*** Extracted records ***
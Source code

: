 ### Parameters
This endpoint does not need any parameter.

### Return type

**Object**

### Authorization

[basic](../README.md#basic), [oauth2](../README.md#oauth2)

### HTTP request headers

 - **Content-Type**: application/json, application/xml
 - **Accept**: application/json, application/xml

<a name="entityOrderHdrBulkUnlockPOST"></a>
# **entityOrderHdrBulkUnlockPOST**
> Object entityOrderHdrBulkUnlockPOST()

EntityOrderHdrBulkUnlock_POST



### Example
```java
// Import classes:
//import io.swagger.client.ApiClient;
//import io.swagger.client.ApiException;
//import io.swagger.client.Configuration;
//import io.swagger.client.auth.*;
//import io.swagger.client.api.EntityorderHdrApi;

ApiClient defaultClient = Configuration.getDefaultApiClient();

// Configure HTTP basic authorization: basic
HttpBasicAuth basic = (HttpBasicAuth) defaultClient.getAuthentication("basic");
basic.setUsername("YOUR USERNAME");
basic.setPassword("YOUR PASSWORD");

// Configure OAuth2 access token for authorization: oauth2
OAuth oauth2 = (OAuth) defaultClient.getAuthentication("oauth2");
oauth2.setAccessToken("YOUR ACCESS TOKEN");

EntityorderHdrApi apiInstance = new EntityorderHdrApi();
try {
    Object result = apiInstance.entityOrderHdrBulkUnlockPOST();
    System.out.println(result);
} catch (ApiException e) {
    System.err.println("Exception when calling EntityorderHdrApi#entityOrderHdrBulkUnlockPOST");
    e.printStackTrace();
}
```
*** End of Extracted records ***
*** Extracted records ***
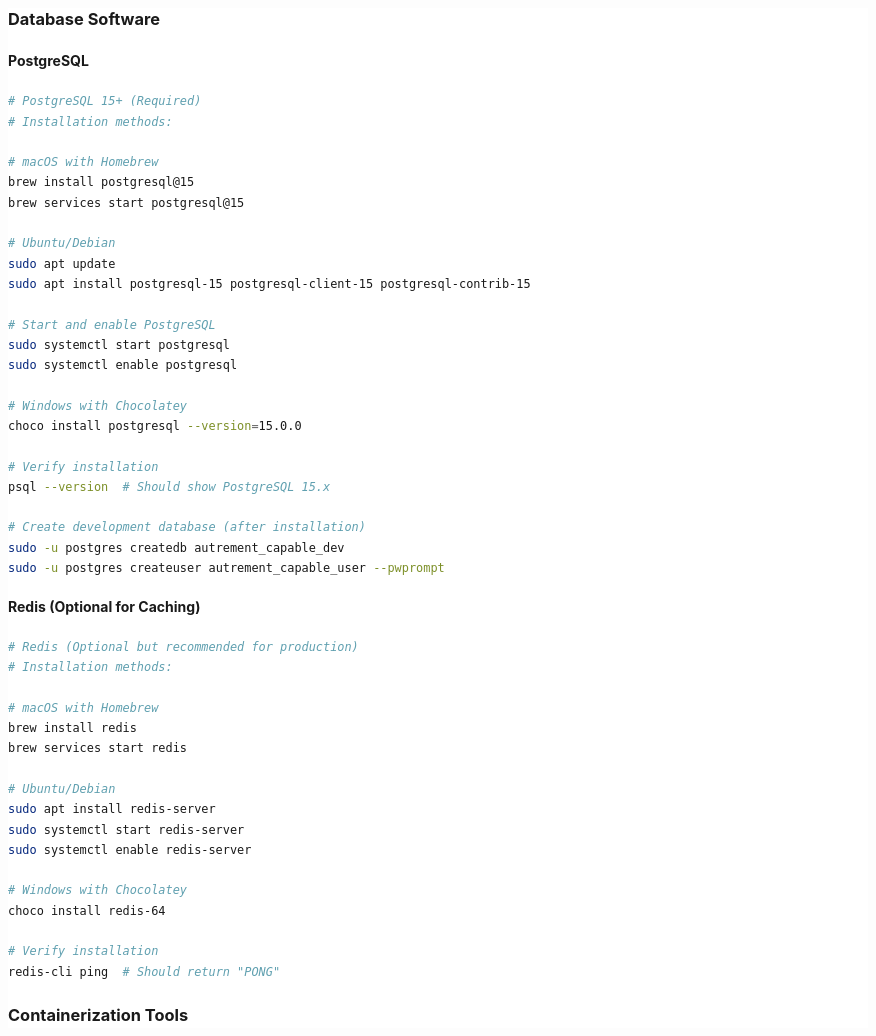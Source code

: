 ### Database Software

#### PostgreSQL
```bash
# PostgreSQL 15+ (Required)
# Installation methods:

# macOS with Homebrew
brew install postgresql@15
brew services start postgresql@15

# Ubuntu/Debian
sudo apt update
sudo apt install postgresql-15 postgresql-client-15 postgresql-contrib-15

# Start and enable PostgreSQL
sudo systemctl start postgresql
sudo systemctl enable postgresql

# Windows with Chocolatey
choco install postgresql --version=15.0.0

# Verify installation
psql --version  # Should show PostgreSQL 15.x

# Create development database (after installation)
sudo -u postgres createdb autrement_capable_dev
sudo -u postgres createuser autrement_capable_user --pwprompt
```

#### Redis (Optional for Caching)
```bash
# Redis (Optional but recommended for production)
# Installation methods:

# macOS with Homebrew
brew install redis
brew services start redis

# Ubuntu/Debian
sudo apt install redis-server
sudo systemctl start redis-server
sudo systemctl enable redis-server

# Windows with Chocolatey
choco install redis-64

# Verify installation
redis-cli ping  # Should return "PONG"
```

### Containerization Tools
*** End of Extracted records ***
*** Extracted records ***
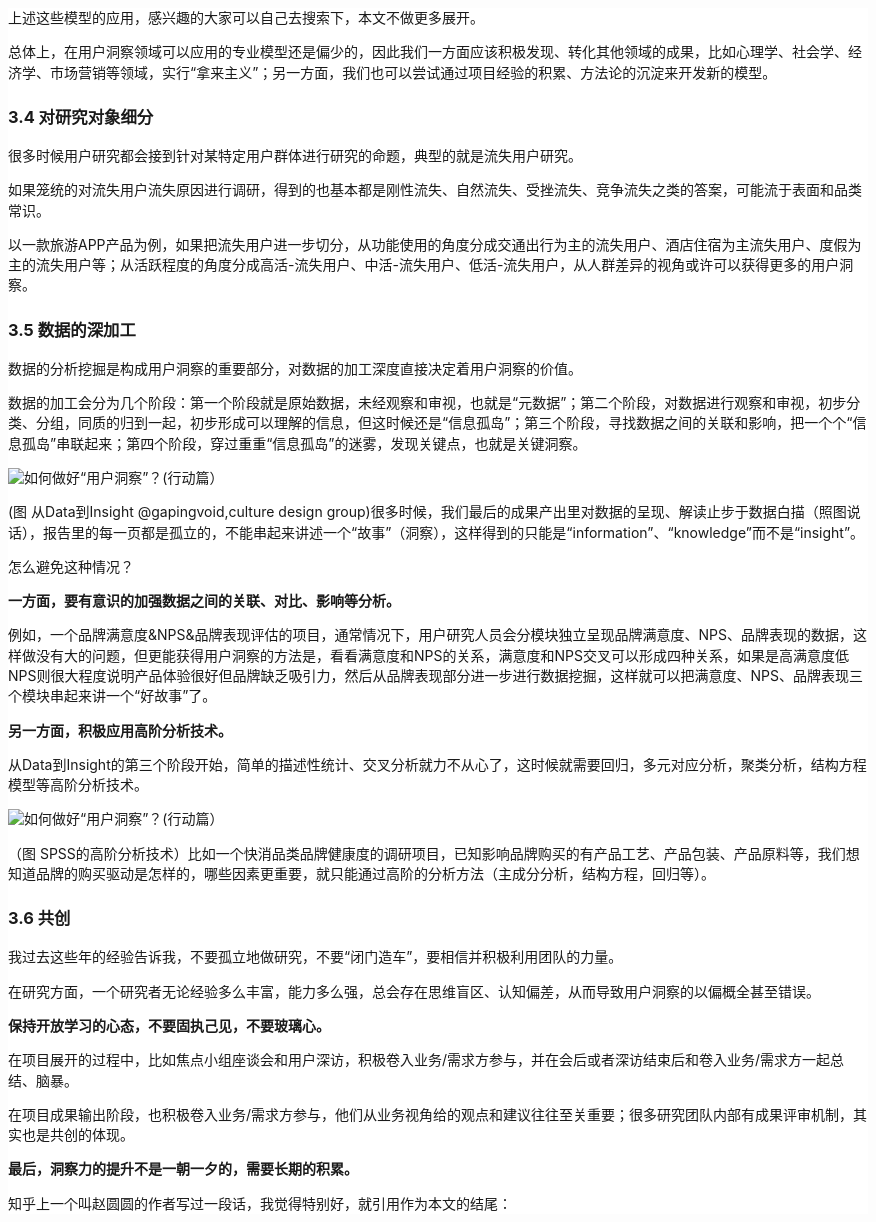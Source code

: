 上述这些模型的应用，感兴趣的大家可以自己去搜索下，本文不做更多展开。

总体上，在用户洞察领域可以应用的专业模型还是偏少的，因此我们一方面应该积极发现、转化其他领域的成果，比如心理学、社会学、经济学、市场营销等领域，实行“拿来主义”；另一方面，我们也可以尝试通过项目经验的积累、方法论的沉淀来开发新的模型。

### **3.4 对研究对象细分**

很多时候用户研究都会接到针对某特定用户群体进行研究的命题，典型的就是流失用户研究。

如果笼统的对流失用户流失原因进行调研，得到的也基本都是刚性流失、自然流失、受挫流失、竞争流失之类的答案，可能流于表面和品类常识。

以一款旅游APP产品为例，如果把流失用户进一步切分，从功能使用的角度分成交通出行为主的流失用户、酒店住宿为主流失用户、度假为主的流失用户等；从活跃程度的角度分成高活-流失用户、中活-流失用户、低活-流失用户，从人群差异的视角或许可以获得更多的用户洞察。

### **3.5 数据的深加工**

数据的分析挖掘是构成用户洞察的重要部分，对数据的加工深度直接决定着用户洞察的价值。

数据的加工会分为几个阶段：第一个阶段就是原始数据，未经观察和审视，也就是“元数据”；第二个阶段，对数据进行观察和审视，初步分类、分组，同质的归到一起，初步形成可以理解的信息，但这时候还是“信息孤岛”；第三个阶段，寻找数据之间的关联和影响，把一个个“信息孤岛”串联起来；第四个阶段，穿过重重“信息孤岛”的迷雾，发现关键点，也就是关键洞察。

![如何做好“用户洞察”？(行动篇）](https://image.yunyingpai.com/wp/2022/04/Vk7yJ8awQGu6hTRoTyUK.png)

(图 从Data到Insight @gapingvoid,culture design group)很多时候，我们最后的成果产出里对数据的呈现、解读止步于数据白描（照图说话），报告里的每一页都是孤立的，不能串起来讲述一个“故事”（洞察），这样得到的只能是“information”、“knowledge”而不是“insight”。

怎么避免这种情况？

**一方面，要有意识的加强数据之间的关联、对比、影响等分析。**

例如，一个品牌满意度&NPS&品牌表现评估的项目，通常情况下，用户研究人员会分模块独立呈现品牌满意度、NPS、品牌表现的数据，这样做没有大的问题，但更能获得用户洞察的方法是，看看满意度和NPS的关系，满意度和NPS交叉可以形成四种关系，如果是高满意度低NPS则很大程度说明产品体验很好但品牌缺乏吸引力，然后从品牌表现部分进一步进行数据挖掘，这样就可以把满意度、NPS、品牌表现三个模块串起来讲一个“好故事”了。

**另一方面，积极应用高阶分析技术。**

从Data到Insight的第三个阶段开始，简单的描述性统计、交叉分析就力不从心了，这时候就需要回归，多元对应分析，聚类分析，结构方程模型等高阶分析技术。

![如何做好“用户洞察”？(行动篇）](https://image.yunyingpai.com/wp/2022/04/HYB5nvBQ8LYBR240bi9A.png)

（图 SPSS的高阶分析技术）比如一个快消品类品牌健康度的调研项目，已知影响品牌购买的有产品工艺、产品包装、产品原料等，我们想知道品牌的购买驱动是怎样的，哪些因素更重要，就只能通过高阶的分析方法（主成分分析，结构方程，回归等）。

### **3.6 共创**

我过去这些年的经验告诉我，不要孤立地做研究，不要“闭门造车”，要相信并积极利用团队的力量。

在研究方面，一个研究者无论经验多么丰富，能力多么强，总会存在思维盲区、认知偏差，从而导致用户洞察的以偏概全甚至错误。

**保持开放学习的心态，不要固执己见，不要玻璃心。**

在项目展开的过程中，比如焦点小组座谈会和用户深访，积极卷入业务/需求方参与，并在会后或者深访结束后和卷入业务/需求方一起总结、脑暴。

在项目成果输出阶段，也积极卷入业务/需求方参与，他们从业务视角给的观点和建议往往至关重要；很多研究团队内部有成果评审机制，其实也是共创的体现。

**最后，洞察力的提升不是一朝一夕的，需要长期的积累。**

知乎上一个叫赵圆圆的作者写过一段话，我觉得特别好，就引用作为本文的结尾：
*** End of Extracted records ***
Required work:
Within the material above, how many lines include the string "server"? Give only the number.

Exercise solution:
3